Customer case study: Billabong
Australian surfwear manufacturer Billabong halved production time for print catalogues after carving up a gnarly publishing pipeline with Typefi.
Founded on Australia’s Gold Coast in 1973 by surfer and surfboard shaper Gordon Merchant and his then partner, Billabong has grown from a local producer of quality handmade boardshorts to one of the world’s most recognised surfwear brands.
Throughout its ongoing growth and international success, Billabong has upheld its brand integrity, continuing to produce and sell high quality retail goods and maintaining a strong commitment to the global boardsports sector (surf, snow and wake) through athlete sponsorship, event hosting, and management and support of industry bodies.
Billabong’s head office is on the Gold Coast in Queensland, Australia, with branch offices located all over the world.
The challenge: Speeding up catalogue production while maintaining accuracy
In 2008, sales catalogues were produced locally in each region, with the Gold Coast office managing publishing for Australia and New Zealand.
The Gold Coast team produced three series of print catalogues per year in-line with seasonal range releases. Four separate catalogues for the Men’s and Women’s Garment and Accessories collections were produced for each seasonal release.
The detailed product information and images contained in Billabong’s catalogues was managed in a centralised product database. The data hierarchy was fixed, with product content organised into specific fields.

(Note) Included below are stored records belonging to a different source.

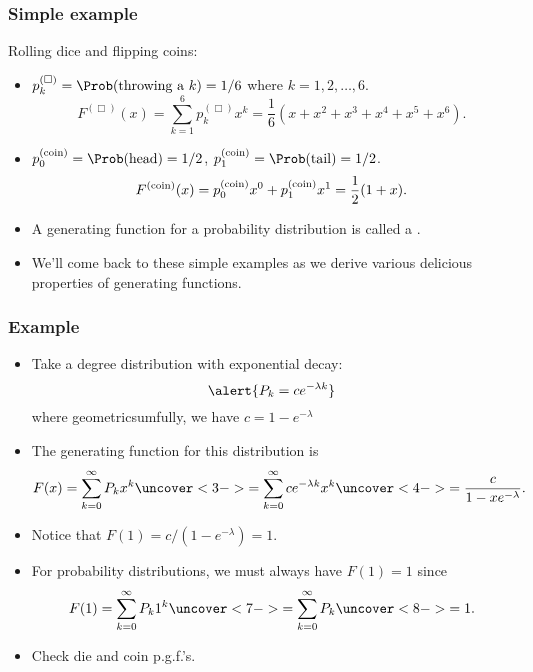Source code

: \begin{frame}[label=]
  \frametitle{Simple example}
  
  \begin{block}{Rolling dice and flipping coins:}
    \begin{itemize}
    \item<1-> 
      $p_k^{(\Box)} = \Prob(\mbox{throwing a} \ k) = 1/6$ where $k = 1, 2, \ldots, 6$.
      $$
      F^{(\Box)}(x) 
      = 
      \sum_{k=1}^{6} p_k^{(\Box)} x^k 
      = 
      \frac{1}{6} (x + x^2 + x^3 + x^4 + x^5 + x^6).
      $$
    \item<2-> 
      $p_0^{\textnormal{(coin)}} = \Prob({\textnormal{head}}) = 1/2$, 
      $p_1^{\textnormal{(coin)}} = \Prob({\textnormal{tail}}) = 1/2$.
      $$
      F^{\textnormal{(coin)}}(x) 
      = 
      p_0^{\textnormal{(coin)}} x^0 + p_1^{\textnormal{(coin)}} x^1
      = 
      \frac{1}{2} (1 + x).
      $$
     \item<3-> 
     A generating function for a probability distribution is
      called a .
    \item<4-> 
      We'll come back to these simple examples
      as we derive various delicious properties 
      of generating functions.
    \end{itemize}
  \end{block}

\end{frame}

\begin{frame}[label=]
  \frametitle{Example}

    \begin{itemize}
    \item<1->
      Take a degree distribution with exponential decay:
      $$ \alert{P_k = c e^{-\lambda k}} $$
      where geometricsumfully, we have $c = 1 - e^{-\lambda}$
    \item<2->
      The generating function for this distribution is
      $$ 
      F(x)
      =
      \sum_{k=0}^\infty
      P_k x^k
      \uncover<3->{
      =
      \sum_{k=0}^\infty
      c e^{-\lambda k} x^k
      }
      \uncover<4->{
      =
      \frac{c}{1-xe^{-\lambda}}.
      }
      $$
    \item<5->
      Notice that $F(1) = c/(1-e^{-\lambda}) = 1$.
    \item<6->
      For probability distributions, we must
      always have \alert{$F(1)=1$} since
      $$
      F(1) 
      = 
      \sum_{k=0}^\infty P_k 1^k 
      \uncover<7->{
        =
        \sum_{k=0}^\infty P_k
      }
      \uncover<8->{
        =
        1.
      }
      $$
    \item<8->
      Check die and coin p.g.f.'s.
    \end{itemize}
  
\end{frame}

To produce the catalogues, the production team performed a data merge from the centralised product database into Microsoft Excel, and then imported the Excel data into Adobe InDesign for in-house graphic designers to lay out.
As Billabong’s product data changed with reasonable frequency during catalogue production cycles, the team found the established publishing process inflexible and prone to errors.
The product data could only be imported into InDesign once, with designers then spending considerable time manually applying layout and styles.
It was very difficult to make substantive, but essential, changes to the copy, such as removing a discontinued product, adding a new product, or changing the order for product listings. Seemingly minor changes created flow-on effects that could be extremely time-consuming.
As sales and orders were made from the catalogues, it was also imperative that the product data was 100% accurate. The manual updating process was prone to error and required many proof corrections to manage changes in core data.
The solution: Separating product data from catalogue design
Billabong’s production team implemented Typefi in 2008 to automate catalogue composition, which enabled a faster and more efficient publishing workflow.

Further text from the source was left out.